Scrub Typhus (ST) is a disease endemic to South-east Asia and Australia, now also being reported from North America. While early treatment consistently ensures swift recovery with no sequelae, unfortunately, this common cause of febrile illness is frequently underdiagnosed, even in endemic regions, due to non-specific presentation, low index of suspicion and/or lack of diagnostic facilities. We present a rare case of ST with intracerebral hemorrhage (ICH) and subarachnoid hemorrhage (SAH).

A 28-year-old male with a week's history of altered sensorium, fever, headache, cough, diarrhea and dyspnea was brought to a hospital in northern India, diagnosed with multi-organ dysfunction syndrome and admitted in ICU. Having developed acute respiratory distress syndrome, septic shock and stage-3 acute kidney injury requiring four hemodialyses, he was intubated for a week, and provided empirical antibacterial, antiviral, and antifungal medications. MRI brain revealed ICH and SAH despite normal coagulation profile and platelet counts. Extensive work-up did not disclose the etiology, following which he was referred to the apex public hospital of the province. 

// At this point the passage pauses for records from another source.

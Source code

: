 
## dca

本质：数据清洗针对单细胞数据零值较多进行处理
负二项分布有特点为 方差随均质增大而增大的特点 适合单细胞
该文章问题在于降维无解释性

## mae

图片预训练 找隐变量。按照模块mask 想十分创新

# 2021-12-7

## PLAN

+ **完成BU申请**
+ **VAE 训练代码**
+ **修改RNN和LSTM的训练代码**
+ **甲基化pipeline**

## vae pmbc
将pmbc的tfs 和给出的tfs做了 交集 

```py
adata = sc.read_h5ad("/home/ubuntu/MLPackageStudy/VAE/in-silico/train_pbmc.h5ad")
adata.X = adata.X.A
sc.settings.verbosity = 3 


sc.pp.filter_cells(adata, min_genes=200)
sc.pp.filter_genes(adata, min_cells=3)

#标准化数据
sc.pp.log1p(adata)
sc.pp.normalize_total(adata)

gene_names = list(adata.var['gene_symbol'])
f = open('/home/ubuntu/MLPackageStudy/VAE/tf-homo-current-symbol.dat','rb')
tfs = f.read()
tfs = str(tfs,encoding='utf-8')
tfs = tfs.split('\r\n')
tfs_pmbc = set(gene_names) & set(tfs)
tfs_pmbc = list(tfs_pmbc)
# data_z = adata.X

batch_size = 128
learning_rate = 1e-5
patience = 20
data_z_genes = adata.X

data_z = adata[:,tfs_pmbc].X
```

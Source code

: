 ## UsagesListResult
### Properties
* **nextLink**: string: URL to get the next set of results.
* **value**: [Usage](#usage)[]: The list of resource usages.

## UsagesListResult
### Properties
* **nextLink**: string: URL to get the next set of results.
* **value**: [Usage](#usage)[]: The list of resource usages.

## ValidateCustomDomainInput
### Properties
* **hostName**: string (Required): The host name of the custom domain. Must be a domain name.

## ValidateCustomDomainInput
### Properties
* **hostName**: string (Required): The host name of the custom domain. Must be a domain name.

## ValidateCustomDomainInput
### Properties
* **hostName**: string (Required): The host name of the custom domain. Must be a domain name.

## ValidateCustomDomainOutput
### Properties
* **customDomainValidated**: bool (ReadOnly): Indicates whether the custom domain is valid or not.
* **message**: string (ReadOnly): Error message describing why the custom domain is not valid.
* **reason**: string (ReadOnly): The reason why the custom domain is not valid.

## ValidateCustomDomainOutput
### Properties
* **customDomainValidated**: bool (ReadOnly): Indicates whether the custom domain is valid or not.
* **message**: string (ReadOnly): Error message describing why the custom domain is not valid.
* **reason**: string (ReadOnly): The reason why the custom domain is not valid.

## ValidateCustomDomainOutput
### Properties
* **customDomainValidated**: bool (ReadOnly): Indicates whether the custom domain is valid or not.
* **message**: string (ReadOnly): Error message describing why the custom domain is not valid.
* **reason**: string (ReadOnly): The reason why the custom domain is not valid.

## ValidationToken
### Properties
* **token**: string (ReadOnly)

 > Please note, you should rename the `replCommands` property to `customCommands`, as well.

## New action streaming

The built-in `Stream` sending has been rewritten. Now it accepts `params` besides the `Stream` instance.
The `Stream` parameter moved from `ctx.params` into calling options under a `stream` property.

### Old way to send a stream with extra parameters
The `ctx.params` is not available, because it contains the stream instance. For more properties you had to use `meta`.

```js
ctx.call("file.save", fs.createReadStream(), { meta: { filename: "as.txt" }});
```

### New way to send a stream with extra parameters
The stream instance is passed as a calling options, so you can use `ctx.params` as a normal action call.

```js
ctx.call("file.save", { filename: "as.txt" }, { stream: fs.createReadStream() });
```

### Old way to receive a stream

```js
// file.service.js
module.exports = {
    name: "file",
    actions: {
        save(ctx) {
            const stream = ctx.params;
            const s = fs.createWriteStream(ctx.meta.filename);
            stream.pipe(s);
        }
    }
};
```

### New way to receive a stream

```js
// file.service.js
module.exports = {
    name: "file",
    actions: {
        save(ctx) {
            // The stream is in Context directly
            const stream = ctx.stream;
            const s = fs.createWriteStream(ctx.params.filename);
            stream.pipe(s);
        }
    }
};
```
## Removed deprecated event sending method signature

At our tertiary-care centre, we continued ICU and ventilatory support, broad-spectrum antimicrobials and mannitol, while we investigated him with a wide differential. We found him positive for anti-ST IgM antibody and started doxycycline on third day in our ICU. However, patient expired on sixth day due to progressive CO₂ retention.

Post-introduction of serological testing, many cases worldwide, previously labelled as ‘fever of unknown origin’, were reported to be of ST. Because ST can manifest with multi-organ dysfunction and/or death in cases of therapeutic delay, early diagnosis is critical. Here, ICH could have been secondary to uremic platelet dysfunction or to pre-existing aneurysms, for which CT angiography could not be conducted due to early mortality. We recommend serological testing for ST to be carried out early, as part of febrile illness work-up.